Il risultato di tutto ciò sarà una sempre maggiore attenzione ai rischi fiscali, che porterà a far diventare la gestione di tali rischi una delle attività chiave dal punto di vista sia operativo sia di business all’interno delle società di gestione, richiedendo risorse specializzate ed un nuovo approccio in cui sarà necessaria una sempre maggiore integrazione anche con le attività di front e middle office.
Un approccio trasparente nei confronti delle autorità fiscali (e degli altri stakeholder) sarà vitale per i mercati finanziari non appena il Common Reporting Standard (CRS) e le altre reportistiche fiscali a livello globale diventeranno realtà.
La tassazione dei portafogli di investimento sarà un elemento chiave tenuto sempre più in considerazione da parte degli investitori/clienti, i quali tenderanno a valutare le performance dei propri investimenti al netto delle imposte, pretendendo una chiara informativa sulle tematiche fiscali che potrebbero avere un impatto sul rendimento netto.
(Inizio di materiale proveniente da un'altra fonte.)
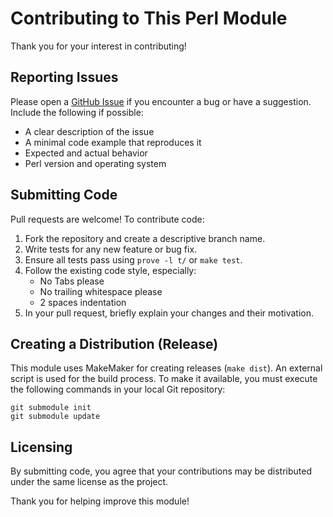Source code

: # Contributing to This Perl Module

Thank you for your interest in contributing!

## Reporting Issues

Please open a [GitHub Issue](https://github.com/AAHAZRED/perl-Text-Table-Read-RelationOn-Tiny/issues) if you encounter a bug or have a suggestion.
Include the following if possible:

- A clear description of the issue
- A minimal code example that reproduces it
- Expected and actual behavior
- Perl version and operating system

## Submitting Code

Pull requests are welcome! To contribute code:

1. Fork the repository and create a descriptive branch name.
2. Write tests for any new feature or bug fix.
3. Ensure all tests pass using `prove -l t/` or `make test`.
4. Follow the existing code style, especially:
   - No Tabs please
   - No trailing whitespace please
   - 2 spaces indentation
5. In your pull request, briefly explain your changes and their motivation.


## Creating a Distribution (Release)

This module uses MakeMaker for creating releases (`make dist`).
An external script is used for the build process.
To make it available, you must execute the following commands in your local Git repository:

    git submodule init
    git submodule update


## Licensing

By submitting code, you agree that your contributions may be distributed under the same license as the project.

Thank you for helping improve this module!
Il rischio fiscale sarà pertanto visto come uno dei tanti rischi operativi da gestire, allo stesso modo con cui vengono affrontati i rischi derivanti dagli adempimenti regolamentari entrati in vigore negli ultimi anni.
Le tecnologie saranno alla base di una efficiente gestione delle tematiche fiscali non solo per soddisfare le richieste di monitoraggio da parte delle autorità fiscali, ma anche per soddisfare le esigenze informative della clientela, la quale pretenderà che le società operanti nel settore siano in grado di dimostrare tale efficienza nella gestione delle tematiche fiscali anche rispetto ai propri rendimenti di portafoglio.